▶ **WHAT IS EXPECTED**
Could you please retype all of the data below exactly?
DATA FOR REVIEW Start Marker
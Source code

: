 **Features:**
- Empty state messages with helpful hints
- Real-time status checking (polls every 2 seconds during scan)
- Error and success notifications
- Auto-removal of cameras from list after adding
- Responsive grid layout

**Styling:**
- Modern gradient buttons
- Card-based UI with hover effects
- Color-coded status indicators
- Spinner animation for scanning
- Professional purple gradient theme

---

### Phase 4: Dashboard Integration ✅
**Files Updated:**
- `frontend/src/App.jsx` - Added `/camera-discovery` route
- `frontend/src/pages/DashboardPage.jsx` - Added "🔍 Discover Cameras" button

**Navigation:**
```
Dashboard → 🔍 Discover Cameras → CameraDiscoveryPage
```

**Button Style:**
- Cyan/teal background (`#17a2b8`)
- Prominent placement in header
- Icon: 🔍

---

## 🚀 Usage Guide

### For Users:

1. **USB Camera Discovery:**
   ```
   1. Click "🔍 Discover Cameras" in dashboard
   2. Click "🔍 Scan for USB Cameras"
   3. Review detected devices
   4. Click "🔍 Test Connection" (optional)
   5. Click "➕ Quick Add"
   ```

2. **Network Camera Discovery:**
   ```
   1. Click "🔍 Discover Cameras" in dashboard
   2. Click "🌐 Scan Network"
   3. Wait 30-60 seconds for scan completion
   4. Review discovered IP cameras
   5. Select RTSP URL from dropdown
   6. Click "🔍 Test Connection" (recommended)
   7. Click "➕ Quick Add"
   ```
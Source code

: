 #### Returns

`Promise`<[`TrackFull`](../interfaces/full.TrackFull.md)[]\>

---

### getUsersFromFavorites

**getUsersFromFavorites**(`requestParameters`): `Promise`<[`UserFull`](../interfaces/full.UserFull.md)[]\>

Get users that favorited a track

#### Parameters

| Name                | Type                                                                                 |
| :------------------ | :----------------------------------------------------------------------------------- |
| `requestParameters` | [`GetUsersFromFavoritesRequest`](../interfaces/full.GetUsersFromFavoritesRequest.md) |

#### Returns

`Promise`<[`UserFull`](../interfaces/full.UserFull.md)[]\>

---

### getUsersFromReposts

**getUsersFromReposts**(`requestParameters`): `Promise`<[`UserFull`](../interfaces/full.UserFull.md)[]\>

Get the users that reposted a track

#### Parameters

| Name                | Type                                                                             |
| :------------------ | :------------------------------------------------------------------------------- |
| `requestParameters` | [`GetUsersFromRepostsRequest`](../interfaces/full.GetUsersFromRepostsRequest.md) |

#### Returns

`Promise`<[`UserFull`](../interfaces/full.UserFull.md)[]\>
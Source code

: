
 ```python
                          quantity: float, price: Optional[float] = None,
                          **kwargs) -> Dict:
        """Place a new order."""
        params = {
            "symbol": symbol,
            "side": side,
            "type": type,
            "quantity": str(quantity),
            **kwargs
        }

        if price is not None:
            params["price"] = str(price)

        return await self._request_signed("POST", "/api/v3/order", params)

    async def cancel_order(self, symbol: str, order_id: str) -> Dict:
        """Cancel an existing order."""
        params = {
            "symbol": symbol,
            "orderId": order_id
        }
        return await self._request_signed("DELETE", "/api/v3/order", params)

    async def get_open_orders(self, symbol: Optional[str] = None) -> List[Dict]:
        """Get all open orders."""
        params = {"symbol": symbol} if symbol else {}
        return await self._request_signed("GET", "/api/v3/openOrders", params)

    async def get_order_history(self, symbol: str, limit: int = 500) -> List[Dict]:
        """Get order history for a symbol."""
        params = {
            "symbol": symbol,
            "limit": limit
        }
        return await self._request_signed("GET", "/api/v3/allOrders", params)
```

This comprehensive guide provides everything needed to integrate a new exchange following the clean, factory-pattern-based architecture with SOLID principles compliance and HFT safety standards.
DATA FOR REVIEW End Marker
▶ **WRITTEN RESPONSE**
Source code

: **Features:**
- Empty state messages with helpful hints
- Real-time status checking (polls every 2 seconds during scan)
- Error and success notifications
- Auto-removal of cameras from list after adding
- Responsive grid layout

**Styling:**
- Modern gradient buttons
- Card-based UI with hover effects
- Color-coded status indicators
- Spinner animation for scanning
- Professional purple gradient theme

---

### Phase 4: Dashboard Integration ✅
**Files Updated:**
- `frontend/src/App.jsx` - Added `/camera-discovery` route
- `frontend/src/pages/DashboardPage.jsx` - Added "🔍 Discover Cameras" button

**Navigation:**
```
Dashboard → 🔍 Discover Cameras → CameraDiscoveryPage
```

**Button Style:**
- Cyan/teal background (`#17a2b8`)
- Prominent placement in header
- Icon: 🔍

---

## 🚀 Usage Guide

### For Users:

1. **USB Camera Discovery:**
   ```
   1. Click "🔍 Discover Cameras" in dashboard
   2. Click "🔍 Scan for USB Cameras"
   3. Review detected devices
   4. Click "🔍 Test Connection" (optional)
   5. Click "➕ Quick Add"
   ```

2. **Network Camera Discovery:**
   ```
   1. Click "🔍 Discover Cameras" in dashboard
   2. Click "🌐 Scan Network"
   3. Wait 30-60 seconds for scan completion
   4. Review discovered IP cameras
   5. Select RTSP URL from dropdown
   6. Click "🔍 Test Connection" (recommended)
   7. Click "➕ Quick Add"
   ```
Source code

: #### Returns

`Promise`<[`TrackFull`](../interfaces/full.TrackFull.md)[]\>

---

### getUsersFromFavorites

**getUsersFromFavorites**(`requestParameters`): `Promise`<[`UserFull`](../interfaces/full.UserFull.md)[]\>

Get users that favorited a track

#### Parameters

| Name                | Type                                                                                 |
| :------------------ | :----------------------------------------------------------------------------------- |
| `requestParameters` | [`GetUsersFromFavoritesRequest`](../interfaces/full.GetUsersFromFavoritesRequest.md) |

#### Returns

`Promise`<[`UserFull`](../interfaces/full.UserFull.md)[]\>

---

### getUsersFromReposts

**getUsersFromReposts**(`requestParameters`): `Promise`<[`UserFull`](../interfaces/full.UserFull.md)[]\>

Get the users that reposted a track

#### Parameters

| Name                | Type                                                                             |
| :------------------ | :------------------------------------------------------------------------------- |
| `requestParameters` | [`GetUsersFromRepostsRequest`](../interfaces/full.GetUsersFromRepostsRequest.md) |

#### Returns

`Promise`<[`UserFull`](../interfaces/full.UserFull.md)[]\>
Source code

:
 ```python
                          quantity: float, price: Optional[float] = None,
                          **kwargs) -> Dict:
        """Place a new order."""
        params = {
            "symbol": symbol,
            "side": side,
            "type": type,
            "quantity": str(quantity),
            **kwargs
        }

        if price is not None:
            params["price"] = str(price)

        return await self._request_signed("POST", "/api/v3/order", params)

    async def cancel_order(self, symbol: str, order_id: str) -> Dict:
        """Cancel an existing order."""
        params = {
            "symbol": symbol,
            "orderId": order_id
        }
        return await self._request_signed("DELETE", "/api/v3/order", params)

    async def get_open_orders(self, symbol: Optional[str] = None) -> List[Dict]:
        """Get all open orders."""
        params = {"symbol": symbol} if symbol else {}
        return await self._request_signed("GET", "/api/v3/openOrders", params)

    async def get_order_history(self, symbol: str, limit: int = 500) -> List[Dict]:
        """Get order history for a symbol."""
        params = {
            "symbol": symbol,
            "limit": limit
        }
        return await self._request_signed("GET", "/api/v3/allOrders", params)
```

This comprehensive guide provides everything needed to integrate a new exchange following the clean, factory-pattern-based architecture with SOLID principles compliance and HFT safety standards.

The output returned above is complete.